Great American Smokeout '09: Time to Quit
American Cancer Society sets Nov. 19 as annual day to 'butt out' for good
THURSDAY, Nov. 19, 2009 (HealthDay News) -- The less you smoke, the more birthdays you'll have, says the American Cancer Society as it encourages smokers to quit on Thursday, the day of the 34th Great American Smokeout.
Research shows that smokers who quit at age 35 gain an average of eight years of life expectancy, and those who quit at 55 gain about five years. Even long-time smokers who quit at age 65 gain three years.
Smokers who quit before age 50 cut their risk of death within the next 15 years in half compared to people who continue to smoke. In addition, a former smoker's lung cancer risk 10 years after quitting smoking is about half that of someone who still smokes, the society said.
There are immediate health benefits, too. Heart rate and blood pressure decrease 20 minutes after people have their last cigarette.
"We know that quitting smoking is tough and that most smokers have to try several times before quitting for good," Dr. Alan G. Thorson, national volunteer president for the American Cancer Society, said in a news release. "The American Cancer Society offers a variety of effective resources, ranging from online tips and tools to personalized telephone coaching by trained specialists. We hope that smokers will use the Great American Smokeout to map out a course of action that will help them to quit, and in turn to stay well and celebrate more birthdays."
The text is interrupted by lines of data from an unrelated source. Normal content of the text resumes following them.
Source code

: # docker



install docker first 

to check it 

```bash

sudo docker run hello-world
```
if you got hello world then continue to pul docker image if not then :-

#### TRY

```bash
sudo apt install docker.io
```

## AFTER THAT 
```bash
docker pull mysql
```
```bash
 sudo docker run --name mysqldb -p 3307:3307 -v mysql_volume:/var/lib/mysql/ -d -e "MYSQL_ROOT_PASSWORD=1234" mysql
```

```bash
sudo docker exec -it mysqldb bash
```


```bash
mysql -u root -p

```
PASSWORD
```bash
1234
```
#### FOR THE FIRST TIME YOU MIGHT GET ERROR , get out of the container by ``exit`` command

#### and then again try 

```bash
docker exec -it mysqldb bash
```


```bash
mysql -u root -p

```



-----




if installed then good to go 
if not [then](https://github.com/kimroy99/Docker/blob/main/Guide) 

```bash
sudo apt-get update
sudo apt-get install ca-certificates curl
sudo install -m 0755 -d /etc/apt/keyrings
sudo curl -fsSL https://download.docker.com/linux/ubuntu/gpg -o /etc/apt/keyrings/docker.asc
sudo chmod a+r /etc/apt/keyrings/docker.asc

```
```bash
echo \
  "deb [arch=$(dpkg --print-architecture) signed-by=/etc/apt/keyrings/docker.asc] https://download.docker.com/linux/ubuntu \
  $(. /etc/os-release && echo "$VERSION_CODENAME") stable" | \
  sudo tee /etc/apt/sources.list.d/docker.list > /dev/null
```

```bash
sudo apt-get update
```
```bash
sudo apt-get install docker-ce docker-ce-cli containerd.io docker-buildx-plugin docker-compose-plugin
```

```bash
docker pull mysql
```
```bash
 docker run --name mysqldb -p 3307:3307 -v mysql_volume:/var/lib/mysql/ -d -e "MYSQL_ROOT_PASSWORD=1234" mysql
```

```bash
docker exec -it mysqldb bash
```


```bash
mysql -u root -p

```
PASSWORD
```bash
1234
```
The Great American Smokeout Web site offers user-friendly tips and tools to help smokers kick the habit. It also provides downloadable desktop helpers to assist with planning and succeeding at quitting.
Tobacco use is the leading preventable cause of disease and premature death in the United States -- causing 443,000 premature deaths a year, including the deaths of 49,400 nonsmokers. Tobacco causes 30 percent of cancer deaths, including 87 percent of lung cancer deaths.